Q.弊社では定額残業代を導入しているのですが、未払い残業代が発生している可能性があるのではと指摘されました。どのような確認が必要でしょうか。

 

A.
未払い残業代が発生している可能性としましては、主に以下の2パターンが考えられると思います。

①定額残業代の設定時に、残業代を少なく見積もっていた場合。
②設定した定額残業時間を超えて残業をしていたのに、超えた分が支払われていない場合。

パターン①について
定額残業代(固定残業代)とは、あらかじめ会社が一定時間の残業を想定し、その分の残業代を毎月定額で支払うことを言います。
しかしこの定額残業代は、会社の都合で好き勝手に金額を設定していいという訳ではありません。
労働基準法により、時間外労働には通常の賃金の1.25、深夜労働には0.25、法定休日労働には1.35の割増賃金が必要とされています。
定額残業代には、「○○時間分の定額残業代○円を含む。
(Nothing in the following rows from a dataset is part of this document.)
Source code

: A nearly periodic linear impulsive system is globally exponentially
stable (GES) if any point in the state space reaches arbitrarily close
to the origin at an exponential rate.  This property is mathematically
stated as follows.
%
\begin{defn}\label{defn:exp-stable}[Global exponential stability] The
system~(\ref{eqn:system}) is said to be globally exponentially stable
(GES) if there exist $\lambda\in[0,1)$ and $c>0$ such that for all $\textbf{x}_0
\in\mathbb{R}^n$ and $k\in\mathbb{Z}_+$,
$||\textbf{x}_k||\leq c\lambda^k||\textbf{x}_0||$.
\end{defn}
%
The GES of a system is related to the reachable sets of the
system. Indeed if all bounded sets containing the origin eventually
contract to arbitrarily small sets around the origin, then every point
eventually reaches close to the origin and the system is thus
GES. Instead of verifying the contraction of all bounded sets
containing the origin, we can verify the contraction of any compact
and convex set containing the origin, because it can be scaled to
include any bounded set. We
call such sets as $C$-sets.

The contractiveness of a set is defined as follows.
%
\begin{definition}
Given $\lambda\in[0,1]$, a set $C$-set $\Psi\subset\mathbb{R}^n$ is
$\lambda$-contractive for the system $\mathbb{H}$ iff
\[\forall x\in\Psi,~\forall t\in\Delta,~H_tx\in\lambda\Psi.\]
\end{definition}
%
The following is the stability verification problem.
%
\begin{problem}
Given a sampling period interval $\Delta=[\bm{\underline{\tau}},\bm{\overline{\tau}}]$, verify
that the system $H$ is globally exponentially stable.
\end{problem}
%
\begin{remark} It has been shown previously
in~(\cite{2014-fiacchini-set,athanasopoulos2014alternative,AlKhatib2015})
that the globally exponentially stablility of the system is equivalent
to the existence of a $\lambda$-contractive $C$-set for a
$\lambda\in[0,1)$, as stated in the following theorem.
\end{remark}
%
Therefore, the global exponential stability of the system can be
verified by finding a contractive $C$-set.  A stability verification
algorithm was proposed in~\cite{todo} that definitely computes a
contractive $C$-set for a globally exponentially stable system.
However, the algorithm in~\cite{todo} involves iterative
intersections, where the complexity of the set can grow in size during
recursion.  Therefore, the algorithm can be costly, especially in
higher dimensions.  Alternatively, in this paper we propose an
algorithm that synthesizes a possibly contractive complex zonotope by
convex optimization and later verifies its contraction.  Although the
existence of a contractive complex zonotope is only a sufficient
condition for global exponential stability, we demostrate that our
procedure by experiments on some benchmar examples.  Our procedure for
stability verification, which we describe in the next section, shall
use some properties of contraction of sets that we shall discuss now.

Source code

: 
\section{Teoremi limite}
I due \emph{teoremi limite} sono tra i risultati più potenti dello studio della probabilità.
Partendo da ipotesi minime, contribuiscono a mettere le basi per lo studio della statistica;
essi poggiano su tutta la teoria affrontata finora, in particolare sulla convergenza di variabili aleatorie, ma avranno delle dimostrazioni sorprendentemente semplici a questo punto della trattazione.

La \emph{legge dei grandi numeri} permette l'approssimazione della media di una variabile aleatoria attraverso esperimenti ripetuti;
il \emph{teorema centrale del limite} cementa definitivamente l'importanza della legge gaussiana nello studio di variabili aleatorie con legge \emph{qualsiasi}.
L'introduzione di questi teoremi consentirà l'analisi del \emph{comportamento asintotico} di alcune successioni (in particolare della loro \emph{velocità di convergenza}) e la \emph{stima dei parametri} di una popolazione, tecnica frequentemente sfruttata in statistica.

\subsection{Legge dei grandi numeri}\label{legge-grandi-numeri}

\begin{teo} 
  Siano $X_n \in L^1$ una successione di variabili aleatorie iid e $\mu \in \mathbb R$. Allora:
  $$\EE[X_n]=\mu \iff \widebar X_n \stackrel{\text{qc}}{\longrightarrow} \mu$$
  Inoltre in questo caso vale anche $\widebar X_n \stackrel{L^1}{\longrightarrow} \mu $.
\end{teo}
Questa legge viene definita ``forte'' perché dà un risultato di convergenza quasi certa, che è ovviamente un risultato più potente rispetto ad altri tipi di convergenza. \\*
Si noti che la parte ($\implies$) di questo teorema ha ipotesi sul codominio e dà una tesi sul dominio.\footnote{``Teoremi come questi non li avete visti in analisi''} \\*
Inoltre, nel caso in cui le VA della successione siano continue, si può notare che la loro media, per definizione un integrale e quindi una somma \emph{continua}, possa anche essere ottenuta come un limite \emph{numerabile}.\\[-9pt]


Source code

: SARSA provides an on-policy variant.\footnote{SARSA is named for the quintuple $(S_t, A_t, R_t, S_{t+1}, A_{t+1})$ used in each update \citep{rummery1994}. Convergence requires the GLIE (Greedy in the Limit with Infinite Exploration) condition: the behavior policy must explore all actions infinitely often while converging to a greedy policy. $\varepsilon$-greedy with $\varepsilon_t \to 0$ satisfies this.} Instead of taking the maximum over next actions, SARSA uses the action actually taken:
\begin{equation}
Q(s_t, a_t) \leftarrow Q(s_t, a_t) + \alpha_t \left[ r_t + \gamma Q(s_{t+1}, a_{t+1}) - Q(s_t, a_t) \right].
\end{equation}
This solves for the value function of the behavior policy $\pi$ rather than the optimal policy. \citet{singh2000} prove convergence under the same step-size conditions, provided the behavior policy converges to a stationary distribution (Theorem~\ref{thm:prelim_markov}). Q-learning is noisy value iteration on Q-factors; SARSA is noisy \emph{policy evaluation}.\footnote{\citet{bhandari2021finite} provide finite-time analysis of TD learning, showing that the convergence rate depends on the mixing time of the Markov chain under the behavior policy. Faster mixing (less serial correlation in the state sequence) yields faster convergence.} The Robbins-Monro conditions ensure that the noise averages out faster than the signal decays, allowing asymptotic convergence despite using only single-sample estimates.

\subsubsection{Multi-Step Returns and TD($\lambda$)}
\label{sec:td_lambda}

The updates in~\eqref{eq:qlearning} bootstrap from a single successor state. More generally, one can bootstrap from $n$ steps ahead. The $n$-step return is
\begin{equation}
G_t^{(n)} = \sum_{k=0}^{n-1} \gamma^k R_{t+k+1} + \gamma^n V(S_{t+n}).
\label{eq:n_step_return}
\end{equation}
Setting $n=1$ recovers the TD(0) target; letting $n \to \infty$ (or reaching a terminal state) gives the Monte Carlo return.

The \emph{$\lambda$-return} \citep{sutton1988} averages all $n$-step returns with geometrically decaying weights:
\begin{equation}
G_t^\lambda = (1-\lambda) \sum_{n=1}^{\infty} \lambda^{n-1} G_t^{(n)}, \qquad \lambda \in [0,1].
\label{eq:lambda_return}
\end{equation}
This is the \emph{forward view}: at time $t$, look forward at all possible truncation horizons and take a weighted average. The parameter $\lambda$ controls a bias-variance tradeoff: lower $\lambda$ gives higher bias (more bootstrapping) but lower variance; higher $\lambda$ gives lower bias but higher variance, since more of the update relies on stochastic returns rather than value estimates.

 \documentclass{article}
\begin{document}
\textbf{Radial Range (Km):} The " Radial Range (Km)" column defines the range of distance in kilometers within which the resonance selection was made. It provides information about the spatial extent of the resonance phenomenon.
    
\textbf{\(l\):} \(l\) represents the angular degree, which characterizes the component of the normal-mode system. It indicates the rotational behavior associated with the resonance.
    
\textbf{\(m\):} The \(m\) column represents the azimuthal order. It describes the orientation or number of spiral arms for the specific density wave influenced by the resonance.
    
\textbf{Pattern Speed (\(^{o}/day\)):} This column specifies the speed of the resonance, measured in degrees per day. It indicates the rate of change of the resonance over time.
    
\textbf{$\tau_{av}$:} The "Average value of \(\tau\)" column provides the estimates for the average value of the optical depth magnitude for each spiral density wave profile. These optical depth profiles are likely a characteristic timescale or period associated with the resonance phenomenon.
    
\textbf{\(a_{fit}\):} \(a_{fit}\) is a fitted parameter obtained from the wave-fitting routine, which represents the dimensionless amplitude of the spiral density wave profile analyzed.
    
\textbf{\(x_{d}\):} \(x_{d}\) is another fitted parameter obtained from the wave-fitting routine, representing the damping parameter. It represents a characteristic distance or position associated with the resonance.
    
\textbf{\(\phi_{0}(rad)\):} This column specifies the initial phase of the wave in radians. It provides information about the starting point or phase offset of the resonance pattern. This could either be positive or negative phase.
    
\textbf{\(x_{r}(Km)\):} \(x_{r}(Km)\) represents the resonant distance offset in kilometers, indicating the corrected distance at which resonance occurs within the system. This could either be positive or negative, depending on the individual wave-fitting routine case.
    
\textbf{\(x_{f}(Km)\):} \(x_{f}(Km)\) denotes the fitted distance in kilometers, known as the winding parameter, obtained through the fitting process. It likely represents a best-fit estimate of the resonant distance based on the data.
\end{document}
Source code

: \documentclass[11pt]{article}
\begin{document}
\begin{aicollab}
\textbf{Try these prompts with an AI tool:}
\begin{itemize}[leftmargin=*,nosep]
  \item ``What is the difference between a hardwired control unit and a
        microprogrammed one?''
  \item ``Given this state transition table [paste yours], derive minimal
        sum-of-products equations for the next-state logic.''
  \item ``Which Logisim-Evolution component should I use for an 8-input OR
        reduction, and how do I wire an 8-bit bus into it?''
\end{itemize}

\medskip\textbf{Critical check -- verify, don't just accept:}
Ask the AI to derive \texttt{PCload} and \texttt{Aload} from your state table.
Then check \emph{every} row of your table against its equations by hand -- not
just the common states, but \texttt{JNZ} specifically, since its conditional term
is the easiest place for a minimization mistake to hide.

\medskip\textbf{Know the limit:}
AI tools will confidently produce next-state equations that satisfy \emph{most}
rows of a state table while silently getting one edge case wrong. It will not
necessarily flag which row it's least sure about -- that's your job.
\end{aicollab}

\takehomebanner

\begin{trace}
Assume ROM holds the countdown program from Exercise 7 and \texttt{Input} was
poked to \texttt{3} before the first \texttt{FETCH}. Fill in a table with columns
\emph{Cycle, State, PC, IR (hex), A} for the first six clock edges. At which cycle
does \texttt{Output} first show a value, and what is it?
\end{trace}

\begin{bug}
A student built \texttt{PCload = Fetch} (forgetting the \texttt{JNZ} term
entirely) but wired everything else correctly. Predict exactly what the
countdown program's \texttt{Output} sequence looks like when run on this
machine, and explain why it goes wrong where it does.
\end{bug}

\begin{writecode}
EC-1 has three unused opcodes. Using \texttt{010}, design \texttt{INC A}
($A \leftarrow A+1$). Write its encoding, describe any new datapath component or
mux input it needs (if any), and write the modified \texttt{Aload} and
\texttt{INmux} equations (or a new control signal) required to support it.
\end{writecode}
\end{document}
」等の記載があると思いますが、これが労働基準法に満たない場合にはその部分が未払い残業代となる場合があります。

パターン②について
定額残業代を設定しているからと言って、毎月その定額残業代分だけを支払っていればよいというものではありません。
毎月の残業時間の把握をせず、定額残業代だけを支払っている場合には、未払いが発生している可能性があります。
設定した定額残業時間を超えて残業が発生した場合には、超えた分の残業代は別途支払いが必要となります。


昨今、この定額残業代をめぐる裁判が頻発しており、相次いで制度の無効判断が出ています。

定額残業制度は、労務管理の簡便化等のメリットがある一方、制度設計、導入の経緯や方法、従業員への制度の十分な説明と理解がされているかなど、正しい運用がなされていなければ、未払い残業代が発生したり、裁判になるリスクがあります。

今一度、適切に運用がなされているか確認の上、専門家に相談されることをお勧め致します。